= Beginning of Section =
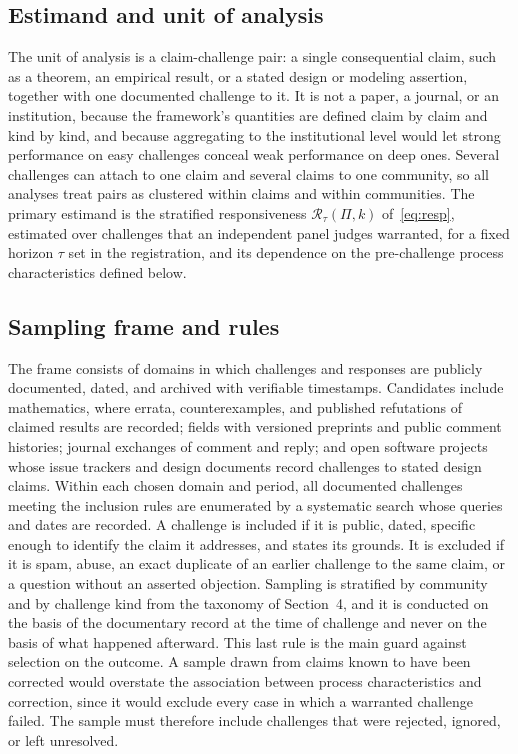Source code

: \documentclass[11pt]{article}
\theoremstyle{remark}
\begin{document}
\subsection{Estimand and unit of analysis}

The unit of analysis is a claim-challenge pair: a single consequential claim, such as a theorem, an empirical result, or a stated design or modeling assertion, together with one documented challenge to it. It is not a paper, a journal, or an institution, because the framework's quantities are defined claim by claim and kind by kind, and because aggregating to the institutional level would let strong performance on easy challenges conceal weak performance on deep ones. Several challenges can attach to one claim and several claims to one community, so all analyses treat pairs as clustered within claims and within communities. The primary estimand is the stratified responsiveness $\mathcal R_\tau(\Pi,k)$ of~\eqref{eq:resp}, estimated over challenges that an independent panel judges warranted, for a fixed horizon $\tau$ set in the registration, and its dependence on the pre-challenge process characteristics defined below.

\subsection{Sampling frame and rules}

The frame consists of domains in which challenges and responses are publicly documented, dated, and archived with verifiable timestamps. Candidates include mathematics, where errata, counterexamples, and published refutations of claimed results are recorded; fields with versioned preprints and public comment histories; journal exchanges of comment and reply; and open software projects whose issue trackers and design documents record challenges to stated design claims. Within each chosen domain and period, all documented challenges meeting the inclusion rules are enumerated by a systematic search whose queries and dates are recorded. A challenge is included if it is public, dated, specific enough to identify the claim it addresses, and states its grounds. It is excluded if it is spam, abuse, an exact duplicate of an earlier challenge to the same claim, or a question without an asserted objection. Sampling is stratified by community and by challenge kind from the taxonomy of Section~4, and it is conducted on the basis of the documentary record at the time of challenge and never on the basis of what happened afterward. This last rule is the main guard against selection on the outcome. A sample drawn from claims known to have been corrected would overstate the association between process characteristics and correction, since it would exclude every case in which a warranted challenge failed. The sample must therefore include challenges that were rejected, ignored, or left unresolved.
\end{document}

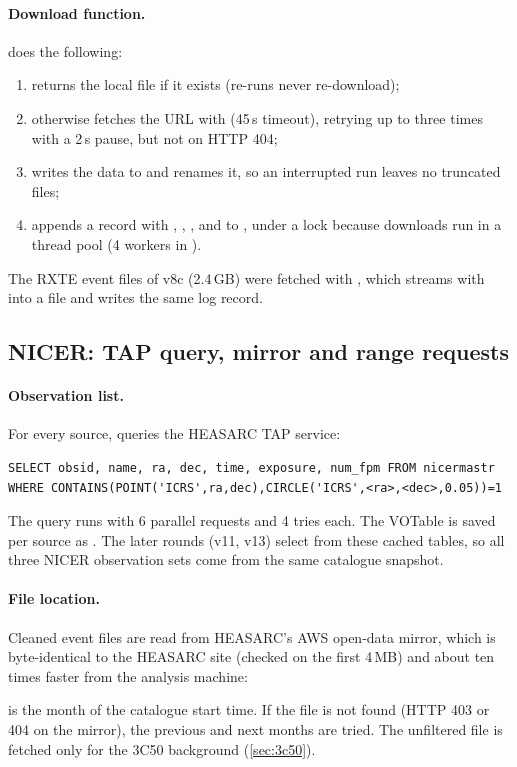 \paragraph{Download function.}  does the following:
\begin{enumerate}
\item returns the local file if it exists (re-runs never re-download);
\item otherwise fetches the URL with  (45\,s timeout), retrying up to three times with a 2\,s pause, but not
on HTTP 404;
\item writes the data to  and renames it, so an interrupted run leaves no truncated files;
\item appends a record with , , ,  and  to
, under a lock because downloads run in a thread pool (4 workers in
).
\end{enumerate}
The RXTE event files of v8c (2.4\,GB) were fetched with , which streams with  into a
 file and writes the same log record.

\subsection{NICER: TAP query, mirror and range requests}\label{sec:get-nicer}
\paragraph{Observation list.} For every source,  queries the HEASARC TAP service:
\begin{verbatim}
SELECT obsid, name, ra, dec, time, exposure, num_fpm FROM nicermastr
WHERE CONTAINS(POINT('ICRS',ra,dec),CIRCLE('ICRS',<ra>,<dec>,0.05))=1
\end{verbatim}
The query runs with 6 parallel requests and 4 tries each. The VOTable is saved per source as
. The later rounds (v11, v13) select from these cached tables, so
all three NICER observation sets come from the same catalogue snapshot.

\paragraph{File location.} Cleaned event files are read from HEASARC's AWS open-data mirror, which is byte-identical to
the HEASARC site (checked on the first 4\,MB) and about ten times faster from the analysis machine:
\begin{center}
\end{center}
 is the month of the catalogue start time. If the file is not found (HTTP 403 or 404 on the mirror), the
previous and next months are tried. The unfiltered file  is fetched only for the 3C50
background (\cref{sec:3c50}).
= End of Section =
= Beginning of Section =
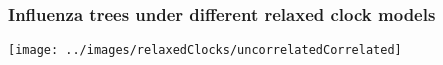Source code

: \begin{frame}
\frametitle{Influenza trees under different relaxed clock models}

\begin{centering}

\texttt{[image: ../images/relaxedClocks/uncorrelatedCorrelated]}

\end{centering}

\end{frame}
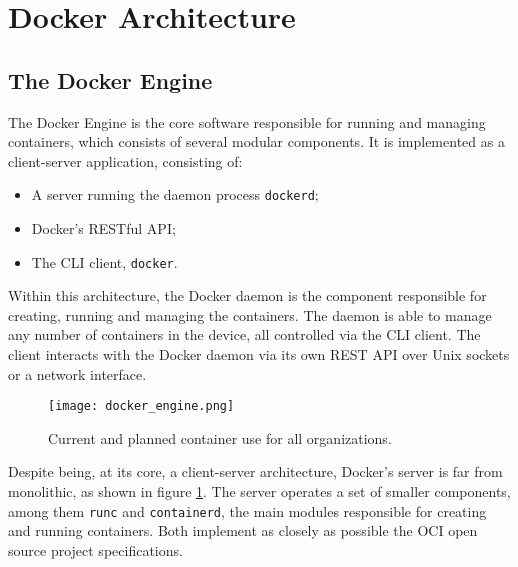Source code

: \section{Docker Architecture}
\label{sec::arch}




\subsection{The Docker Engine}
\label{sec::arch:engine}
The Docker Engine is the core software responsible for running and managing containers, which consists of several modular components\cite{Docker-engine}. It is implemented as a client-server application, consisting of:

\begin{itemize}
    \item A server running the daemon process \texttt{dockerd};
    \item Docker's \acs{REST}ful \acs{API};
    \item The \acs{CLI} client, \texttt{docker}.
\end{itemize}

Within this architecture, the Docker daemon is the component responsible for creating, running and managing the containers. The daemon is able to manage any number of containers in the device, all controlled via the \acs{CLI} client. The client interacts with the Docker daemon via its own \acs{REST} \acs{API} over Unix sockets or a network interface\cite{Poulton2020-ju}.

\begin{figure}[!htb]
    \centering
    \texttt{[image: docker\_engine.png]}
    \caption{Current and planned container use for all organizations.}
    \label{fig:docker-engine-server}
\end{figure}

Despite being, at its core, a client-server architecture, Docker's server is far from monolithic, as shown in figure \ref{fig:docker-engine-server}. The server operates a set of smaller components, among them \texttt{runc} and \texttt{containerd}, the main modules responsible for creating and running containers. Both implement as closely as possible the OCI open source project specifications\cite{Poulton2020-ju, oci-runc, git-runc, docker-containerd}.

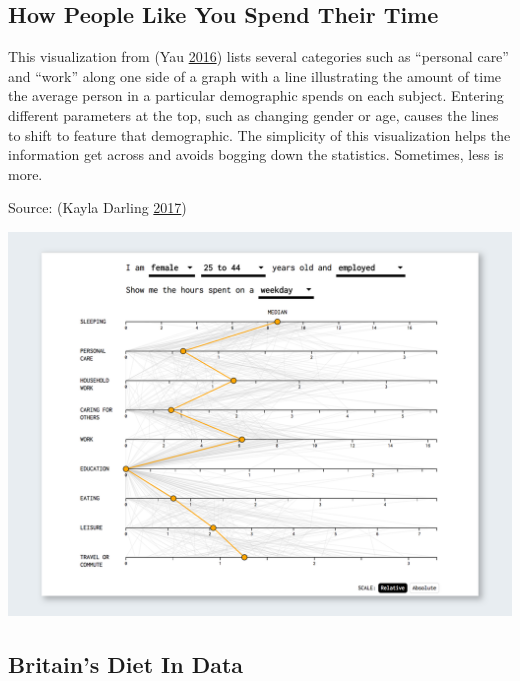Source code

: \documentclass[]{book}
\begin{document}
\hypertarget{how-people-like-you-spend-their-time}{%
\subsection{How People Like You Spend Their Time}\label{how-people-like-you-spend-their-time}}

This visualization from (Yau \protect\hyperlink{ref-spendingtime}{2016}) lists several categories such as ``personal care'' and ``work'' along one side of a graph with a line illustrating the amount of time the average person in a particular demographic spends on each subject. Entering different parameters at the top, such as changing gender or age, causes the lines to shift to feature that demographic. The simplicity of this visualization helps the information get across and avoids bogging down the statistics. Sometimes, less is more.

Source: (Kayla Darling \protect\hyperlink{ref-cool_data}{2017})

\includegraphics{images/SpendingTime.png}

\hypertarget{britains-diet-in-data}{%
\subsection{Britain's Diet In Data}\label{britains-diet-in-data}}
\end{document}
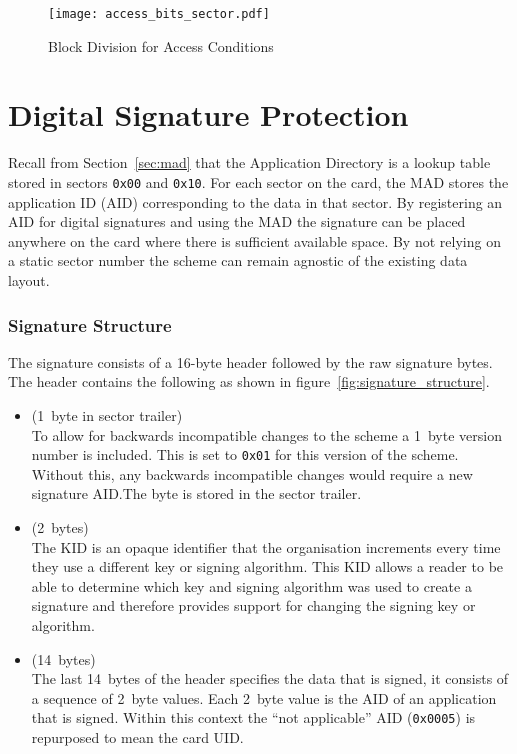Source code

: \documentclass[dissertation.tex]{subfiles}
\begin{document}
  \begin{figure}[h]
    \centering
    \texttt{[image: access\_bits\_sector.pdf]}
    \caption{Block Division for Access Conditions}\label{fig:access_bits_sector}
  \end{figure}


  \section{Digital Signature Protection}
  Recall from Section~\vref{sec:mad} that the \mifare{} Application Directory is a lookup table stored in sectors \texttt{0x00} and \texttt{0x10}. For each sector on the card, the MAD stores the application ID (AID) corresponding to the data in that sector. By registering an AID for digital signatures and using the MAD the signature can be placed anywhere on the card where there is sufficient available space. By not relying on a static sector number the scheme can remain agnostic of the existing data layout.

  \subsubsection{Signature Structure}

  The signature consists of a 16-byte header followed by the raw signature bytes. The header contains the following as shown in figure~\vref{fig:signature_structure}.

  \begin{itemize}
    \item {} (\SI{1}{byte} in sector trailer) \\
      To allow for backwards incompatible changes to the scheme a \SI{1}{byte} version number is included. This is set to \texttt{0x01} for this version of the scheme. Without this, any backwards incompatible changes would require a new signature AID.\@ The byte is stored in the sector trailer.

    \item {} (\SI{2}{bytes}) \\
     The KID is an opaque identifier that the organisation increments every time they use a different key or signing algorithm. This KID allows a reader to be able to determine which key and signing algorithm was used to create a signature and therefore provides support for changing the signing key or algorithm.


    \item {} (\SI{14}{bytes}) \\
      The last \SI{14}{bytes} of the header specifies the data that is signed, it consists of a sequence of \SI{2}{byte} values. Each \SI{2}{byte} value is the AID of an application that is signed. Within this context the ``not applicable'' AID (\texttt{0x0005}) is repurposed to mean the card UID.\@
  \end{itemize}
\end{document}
= End of Section =
= Beginning of Section =
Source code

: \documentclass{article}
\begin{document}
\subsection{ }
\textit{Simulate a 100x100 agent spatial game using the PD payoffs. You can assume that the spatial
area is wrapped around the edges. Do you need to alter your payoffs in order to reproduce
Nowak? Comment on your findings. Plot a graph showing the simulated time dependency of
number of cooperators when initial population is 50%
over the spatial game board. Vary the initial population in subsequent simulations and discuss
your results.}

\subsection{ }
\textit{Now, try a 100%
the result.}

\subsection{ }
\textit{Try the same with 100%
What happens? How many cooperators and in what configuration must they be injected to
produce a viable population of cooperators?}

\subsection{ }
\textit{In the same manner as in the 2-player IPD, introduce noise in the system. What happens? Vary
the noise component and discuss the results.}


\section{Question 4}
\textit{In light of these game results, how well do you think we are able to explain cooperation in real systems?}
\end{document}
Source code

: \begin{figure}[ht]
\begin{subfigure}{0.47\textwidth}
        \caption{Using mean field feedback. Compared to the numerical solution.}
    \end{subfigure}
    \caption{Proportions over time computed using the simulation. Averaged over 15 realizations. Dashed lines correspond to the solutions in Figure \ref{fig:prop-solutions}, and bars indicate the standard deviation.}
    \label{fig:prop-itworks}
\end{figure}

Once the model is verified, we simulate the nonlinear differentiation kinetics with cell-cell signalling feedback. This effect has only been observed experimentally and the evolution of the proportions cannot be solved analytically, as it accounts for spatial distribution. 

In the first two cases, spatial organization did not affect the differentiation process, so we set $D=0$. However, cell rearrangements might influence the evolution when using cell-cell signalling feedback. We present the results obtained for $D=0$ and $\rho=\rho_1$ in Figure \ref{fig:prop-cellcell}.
= End of Section =
## [DESCRIPTION OF THE TASK]
Please state how many lines of the entries above include the string "fetched", giving the number and nothing more.

## [EXERCISE ANSWER]
2